(Exercise directions): Everything from the first line of the entries below through the line holding "L'ambiance sonore du" must be printed exactly as written.

### Given entries

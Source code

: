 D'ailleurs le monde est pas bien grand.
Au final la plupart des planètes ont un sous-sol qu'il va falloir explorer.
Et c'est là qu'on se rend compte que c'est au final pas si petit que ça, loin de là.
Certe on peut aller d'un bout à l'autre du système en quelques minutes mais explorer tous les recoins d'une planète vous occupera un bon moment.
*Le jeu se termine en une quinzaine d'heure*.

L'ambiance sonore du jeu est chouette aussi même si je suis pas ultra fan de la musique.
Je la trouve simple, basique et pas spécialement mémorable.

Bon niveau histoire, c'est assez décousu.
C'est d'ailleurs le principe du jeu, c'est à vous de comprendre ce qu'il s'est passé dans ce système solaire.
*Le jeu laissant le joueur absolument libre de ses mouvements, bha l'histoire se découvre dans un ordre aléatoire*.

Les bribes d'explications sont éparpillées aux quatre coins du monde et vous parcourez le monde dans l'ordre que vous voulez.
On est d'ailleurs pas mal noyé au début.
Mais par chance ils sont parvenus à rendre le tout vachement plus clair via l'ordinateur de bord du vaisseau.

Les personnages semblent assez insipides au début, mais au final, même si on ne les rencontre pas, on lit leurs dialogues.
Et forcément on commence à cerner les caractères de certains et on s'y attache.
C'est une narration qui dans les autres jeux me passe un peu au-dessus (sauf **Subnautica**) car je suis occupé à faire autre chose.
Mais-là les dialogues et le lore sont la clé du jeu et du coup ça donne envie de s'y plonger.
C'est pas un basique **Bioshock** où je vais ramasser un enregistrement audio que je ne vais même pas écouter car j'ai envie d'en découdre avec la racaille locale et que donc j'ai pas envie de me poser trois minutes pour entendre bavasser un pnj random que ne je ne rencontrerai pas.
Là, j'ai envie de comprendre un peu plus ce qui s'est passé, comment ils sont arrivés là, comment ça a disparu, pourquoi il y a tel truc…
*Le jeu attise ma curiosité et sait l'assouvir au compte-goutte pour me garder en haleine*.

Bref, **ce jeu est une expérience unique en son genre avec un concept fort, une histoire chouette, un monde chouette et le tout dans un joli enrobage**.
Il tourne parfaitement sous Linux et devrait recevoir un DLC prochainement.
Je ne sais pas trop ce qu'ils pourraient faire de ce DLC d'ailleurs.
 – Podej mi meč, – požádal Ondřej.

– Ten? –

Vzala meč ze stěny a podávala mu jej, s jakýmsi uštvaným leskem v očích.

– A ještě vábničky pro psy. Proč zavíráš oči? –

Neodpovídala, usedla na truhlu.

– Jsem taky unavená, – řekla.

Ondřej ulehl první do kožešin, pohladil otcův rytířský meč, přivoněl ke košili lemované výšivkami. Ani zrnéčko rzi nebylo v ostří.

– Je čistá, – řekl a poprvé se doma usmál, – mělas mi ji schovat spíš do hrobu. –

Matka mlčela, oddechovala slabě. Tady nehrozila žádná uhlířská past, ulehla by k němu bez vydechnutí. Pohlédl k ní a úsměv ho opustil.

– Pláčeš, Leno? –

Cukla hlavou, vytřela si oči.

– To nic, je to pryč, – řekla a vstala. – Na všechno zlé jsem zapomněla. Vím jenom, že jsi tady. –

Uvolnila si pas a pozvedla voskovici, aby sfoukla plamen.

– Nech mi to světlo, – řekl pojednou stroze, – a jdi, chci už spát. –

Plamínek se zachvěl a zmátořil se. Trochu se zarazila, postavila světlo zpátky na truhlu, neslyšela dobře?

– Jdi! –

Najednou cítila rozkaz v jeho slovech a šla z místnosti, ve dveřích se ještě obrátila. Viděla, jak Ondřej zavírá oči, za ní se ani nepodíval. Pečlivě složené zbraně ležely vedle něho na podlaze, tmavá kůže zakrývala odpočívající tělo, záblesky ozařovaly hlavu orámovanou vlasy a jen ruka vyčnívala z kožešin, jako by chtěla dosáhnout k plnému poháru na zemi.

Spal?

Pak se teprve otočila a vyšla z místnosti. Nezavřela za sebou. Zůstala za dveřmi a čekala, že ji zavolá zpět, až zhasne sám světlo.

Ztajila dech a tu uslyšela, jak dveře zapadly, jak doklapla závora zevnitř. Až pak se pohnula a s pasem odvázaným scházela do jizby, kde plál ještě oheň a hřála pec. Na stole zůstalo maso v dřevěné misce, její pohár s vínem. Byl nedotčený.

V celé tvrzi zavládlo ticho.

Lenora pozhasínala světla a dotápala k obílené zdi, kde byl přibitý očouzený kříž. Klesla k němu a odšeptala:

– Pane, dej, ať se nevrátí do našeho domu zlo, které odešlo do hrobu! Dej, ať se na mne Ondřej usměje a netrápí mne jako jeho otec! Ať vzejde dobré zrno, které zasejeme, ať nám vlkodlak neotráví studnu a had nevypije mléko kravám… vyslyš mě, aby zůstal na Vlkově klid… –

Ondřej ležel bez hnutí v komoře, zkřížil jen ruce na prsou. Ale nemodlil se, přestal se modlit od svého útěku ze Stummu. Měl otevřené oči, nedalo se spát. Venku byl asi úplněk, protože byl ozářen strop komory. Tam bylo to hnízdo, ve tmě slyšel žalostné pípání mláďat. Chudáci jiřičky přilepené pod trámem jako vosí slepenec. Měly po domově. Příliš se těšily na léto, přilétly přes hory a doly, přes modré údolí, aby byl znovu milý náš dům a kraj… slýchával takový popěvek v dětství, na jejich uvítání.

######

(Output for this task):
Source code

: D'ailleurs le monde est pas bien grand.
Au final la plupart des planètes ont un sous-sol qu'il va falloir explorer.
Et c'est là qu'on se rend compte que c'est au final pas si petit que ça, loin de là.
Certe on peut aller d'un bout à l'autre du système en quelques minutes mais explorer tous les recoins d'une planète vous occupera un bon moment.
*Le jeu se termine en une quinzaine d'heure*.

L'ambiance sonore du jeu est chouette aussi même si je suis pas ultra fan de la musique.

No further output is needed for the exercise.